**Task material:**
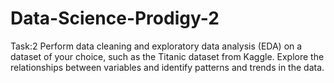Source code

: # Data-Science-Prodigy-2
Task:2 Perform data cleaning and exploratory data analysis (EDA) on a dataset of your choice, such as the Titanic dataset from Kaggle. Explore the relationships between variables and identify patterns and trends in the data.
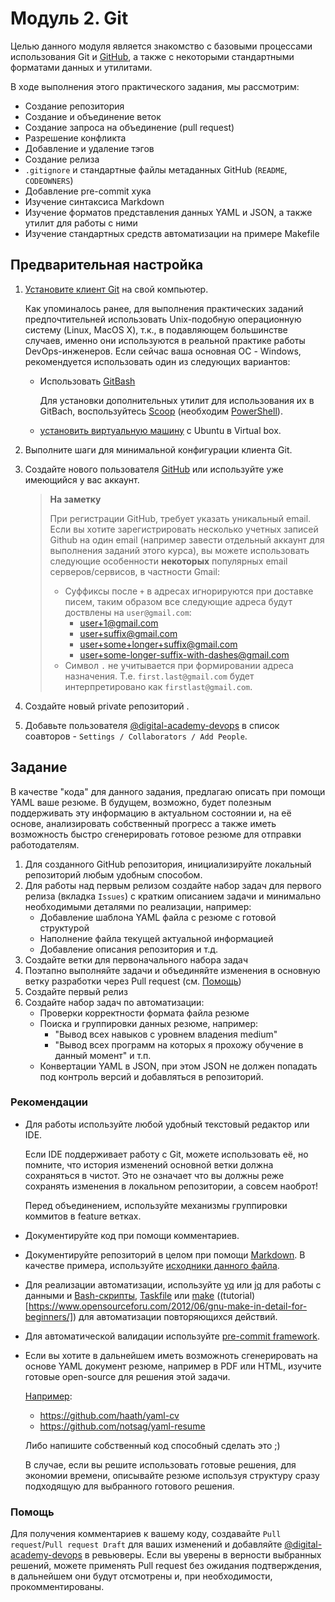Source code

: # Модуль 2. Git

Целью данного модуля является знакомство с базовыми процессами использования Git и [GitHub](https://github.com), а также с некоторыми стандартными форматами данных и утилитами. 

В ходе выполнения этого практического задания, мы рассмотрим:
- Создание репозитория
- Создание и объединение веток
- Создание запроса на объединение (pull request)
- Разрешение конфликта
- Добавление и удаление тэгов
- Создание релиза
- `.gitignore` и стандартные файлы метаданных GitHub (`README`, `CODEOWNERS`)
- Добавление pre-commit хука
- Изучение синтаксиса Markdown
- Изучение форматов представления данных YAML и JSON, а также утилит для работы с ними
- Изучение стандартных средств автоматизации на примере Makefile

## Предварительная настройка

1. [Установите клиент Git](https://git-scm.com/book/en/v2/Getting-Started-Installing-Git) на свой компьютер. 
   
    Как упоминалось ранее, для выполнения практических заданий предпочтительней использовать Unix-подобную операционную систему (Linux, MacOS X), т.к., в подавляющем большинстве случаев, именно они используются в реальной практике работы DevOps-инженеров. 
    Если сейчас ваша основная ОС - Windows, рекомендуется использовать один из следующих вариантов:
      - Использовать [GitBash](https://gitforwindows.org)
        
        Для установки дополнительных утилит для использования их в GitBach, воспользуйтесь [Scoop](https://scoop.sh/) (необходим [PowerShell](https://learn.microsoft.com/en-us/powershell/scripting/install/installing-powershell-on-windows?view=powershell-7.)).
      - [установить виртуальную машину](https://ubuntu.com/tutorials/how-to-run-ubuntu-desktop-on-a-virtual-machine-using-virtualbox#1-overview) с Ubuntu в Virtual box.
1. Выполните шаги для минимальной конфигурации клиента Git.
1. Создайте нового пользователя [GitHub](https://github.com) или используйте уже имеющийся у вас аккаунт.
    
    > **На заметку**
    >
    > При регистрации GitHub, требует указать уникальный email. Если вы хотите зарегистрировать несколько учетных записей Github на один email (например завести отдельный аккаунт для выполнения заданий этого курса), вы можете использовать следующие особенности **некоторых** популярных email серверов/сервисов, в частности Gmail:
    > - Суффиксы после `+` в адресах игнорируются при доставке писем, таким образом все следующие адреса будут доствлены на `user@gmail.com`:
    >   - user+1@gmail.com
    >   - user+suffix@gmail.com
    >   - user+some+longer+suffix@gmail.com
    >   - user+some-longer-suffix-with-dashes@gmail.com
    > - Символ `.` не учитывается при формировании адреса назначения. Т.е. `first.last@gmail.com` будет интерпретировано как `firstlast@gmail.com`.
1. Создайте новый private репозиторий .
1. Добавьте пользователя [@digital-academy-devops](https://github.com/digital-academy-devops) в список соавторов - `Settings / Collaborators / Add People`.

## Задание

В качестве "кода" для данного задания, предлагаю описать при помощи YAML ваше резюме. 
В будущем, возможно, будет полезным поддерживать эту информацию в актуальном состоянии и, на её основе, анализировать собственный прогресс а также иметь возможность быстро сгенерировать готовое резюме для отправки работодателям.

1. Для созданного GitHub репозитория, инициализируйте локальный репозиторий любым удобным способом.
1. Для работы над первым релизом создайте набор задач для первого релиза (вкладка `Issues`) с кратким описанием задачи и минимально необходимыми деталями по реализации, например:
   - Добавление шаблона YAML файла с резюме с готовой структурой
   - Наполнение файла текущей актуальной информацией
   - Добавление описания репозитория и т.д.
1. Cоздайте ветки для первоначального набора задач
1. Поэтапно выполняйте задачи и объединяйте изменения в основную ветку разработки через Pull request (см. [Помощь](#помощь))
1. Создайте первый релиз
1. Создайте набор задач по автоматизации:
   - Проверки корректности формата файла резюме 
   - Поиска и группировки данных резюме, например: 
     - "Вывод всех навыков с уровнем владения medium"
     - "Вывод всех программ на которых я прохожу обучение в данный момент" и т.п.
   - Конвертации YAML в JSON, при этом JSON не должен попадать под контроль версий и добавляться в репозиторий.
    
    
### Рекомендации
- Для работы используйте любой удобный текстовый редактор или IDE. 
  
  Если IDE поддерживает работу с Git, можете использовать её, но помните, что история изменений основной ветки должна сохраняться в чистот. Это не означает что вы должны реже сохранять изменения в локальном репозитории, а совсем наоброт!
  
  Перед объединением, используйте механизмы группировки коммитов в feature ветках.
- Документируйте код при помощи комментариев.
- Документируйте репозиторий в целом при помощи [Markdown](https://docs.github.com/en/get-started/writing-on-github/getting-started-with-writing-and-formatting-on-github/basic-writing-and-formatting-syntax). В качестве примера, используйте [исходники данного файла](https://github.com/digital-academy-devops/git-module/blob/main/README.md?plain=1).
- Для реализации автоматизации, используйте [yq](https://mikefarah.gitbook.io/yq/) или [jq](https://stedolan.github.io/jq/) для работы с данными и [Bash-скрипты](https://www.redhat.com/sysadmin/learn-bash-scripting), [Taskfile](https://taskfile.dev) или [make](https://www.gnu.org/software/make/) ((tutorial)[https://www.opensourceforu.com/2012/06/gnu-make-in-detail-for-beginners/]) для автоматизации повторяющихся действий.
- Для автоматической валидации используйте [pre-commit framework](https://pre-commit.com).
- Если вы хотите в дальнейшем иметь возможноть сгенерировать на основе YAML документ резюме, например в PDF или HTML, изучите готовые open-source для решения этой задачи. 
  
  [Например](https://www.google.com/search?q=yaml+cv):
  - https://github.com/haath/yaml-cv
  - https://github.com/notsag/yaml-resume

  Либо напишите собственный код способный сделать это ;) 
  
  В случае, если вы решите использовать готовые решения, для экономии времени, описывайте резюме используя структуру сразу подходящую для выбранного готового решения.

### Помощь
Для получения комментариев к вашему коду, создавайте `Pull request`/`Pull request Draft` для ваших изменений и добавляйте [@digital-academy-devops](https://github.com/digital-academy-devops) в ревьюверы. Если вы уверены в верности выбранных решений, можете применять Pull request без ожидания подтверждения, в дальнейшем они будут отсмотрены и, при необходимости, прокомментированы.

**Task directions:** Please restate the material above line by line, exactly, beginning at its first line and ending with the line that contains "Модуль 2. Git", without any pictures.

**Answer:**
Source code

: # Data-Science-Prodigy-2
Task:2 Perform data cleaning and exploratory data analysis (EDA) on a dataset of your choice, such as the Titanic dataset from Kaggle. Explore the relationships between variables and identify patterns and trends in the data.
Source code

: # Модуль 2. Git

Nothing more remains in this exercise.